Soon Friedrich August met charming girl Johanna Christiana Schnabel, whom he loved with all his heart. Their marriage was opposed by the bride's parents due to the extreme poverty of the groom. But the persistent Schumann worked so hard over the course of a year that he saved money not only for the wedding, but also to open his own bookstore. When trading business was particularly successful, Friedrich August transferred them to the city of Zwickau, where he opened a store called the Schumann Brothers.

Robert Schumann's mother, Johanna Christian, in contrast to her withdrawn and serious husband, was a cheerful, hot-tempered woman, sometimes quick-tempered, but very kind. She took care of the house and raising children, of whom there were five in the family - sons (Karl, Eduard, Julius, Robert) and daughter Emilia.

The future composer was the most youngest child in family. After his birth, his mother fell into some kind of exalted delight and concentrated all her maternal love on Robert. She called her youngest child “a bright point on her life’s path.”

Childhood

Schumann grew up as a playful and cheerful child. The boy was very handsome, with a finely contoured face, which was framed by long blond curls. He was not only his mother’s favorite son, but also the darling of the whole family. Adults and children calmly tolerated Robert's mischief and whims.
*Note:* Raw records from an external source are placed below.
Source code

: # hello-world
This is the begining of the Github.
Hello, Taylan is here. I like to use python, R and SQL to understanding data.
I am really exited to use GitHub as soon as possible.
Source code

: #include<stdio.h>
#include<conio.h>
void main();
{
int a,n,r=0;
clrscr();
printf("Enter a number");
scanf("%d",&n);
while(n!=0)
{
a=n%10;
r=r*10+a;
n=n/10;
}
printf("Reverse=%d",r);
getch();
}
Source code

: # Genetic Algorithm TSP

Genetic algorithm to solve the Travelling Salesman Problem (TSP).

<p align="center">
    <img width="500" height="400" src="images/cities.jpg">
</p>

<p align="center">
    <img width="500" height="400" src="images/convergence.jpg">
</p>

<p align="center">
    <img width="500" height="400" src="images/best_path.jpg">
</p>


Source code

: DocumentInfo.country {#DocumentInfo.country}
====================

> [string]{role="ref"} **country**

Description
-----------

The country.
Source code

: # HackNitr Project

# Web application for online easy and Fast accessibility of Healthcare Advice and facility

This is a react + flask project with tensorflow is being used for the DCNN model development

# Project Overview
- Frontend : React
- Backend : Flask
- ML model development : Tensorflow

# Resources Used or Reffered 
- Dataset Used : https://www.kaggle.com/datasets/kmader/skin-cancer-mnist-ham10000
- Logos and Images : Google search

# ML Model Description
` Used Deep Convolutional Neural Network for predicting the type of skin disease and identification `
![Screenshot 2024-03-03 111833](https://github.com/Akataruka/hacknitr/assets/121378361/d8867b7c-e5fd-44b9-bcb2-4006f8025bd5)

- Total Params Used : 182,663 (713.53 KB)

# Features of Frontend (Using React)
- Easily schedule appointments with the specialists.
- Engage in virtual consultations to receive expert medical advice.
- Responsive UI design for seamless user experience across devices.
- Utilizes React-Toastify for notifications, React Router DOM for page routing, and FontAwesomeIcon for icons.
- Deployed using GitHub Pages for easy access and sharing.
At the age of six, the boy was sent to Denera school. Among his classmates, Schumann immediately began to stand out and excel. In all games he was the leader, and when they played the most favorite game - toy soldiers, Robert was certainly elected commander and led the battle.

It cannot be said that Schumann was a brilliant student at school, but his rich creative nature appeared immediately. Having discovered that the child has excellent ear for music At the age of seven, his parents sent him to a local organist to learn to play the piano. In addition to musicality, Robert’s father’s genes also manifested themselves; the boy composed poems, a little later tragedies and comedies, which he learned with his friends and demonstrated, sometimes even for a reasonable fee.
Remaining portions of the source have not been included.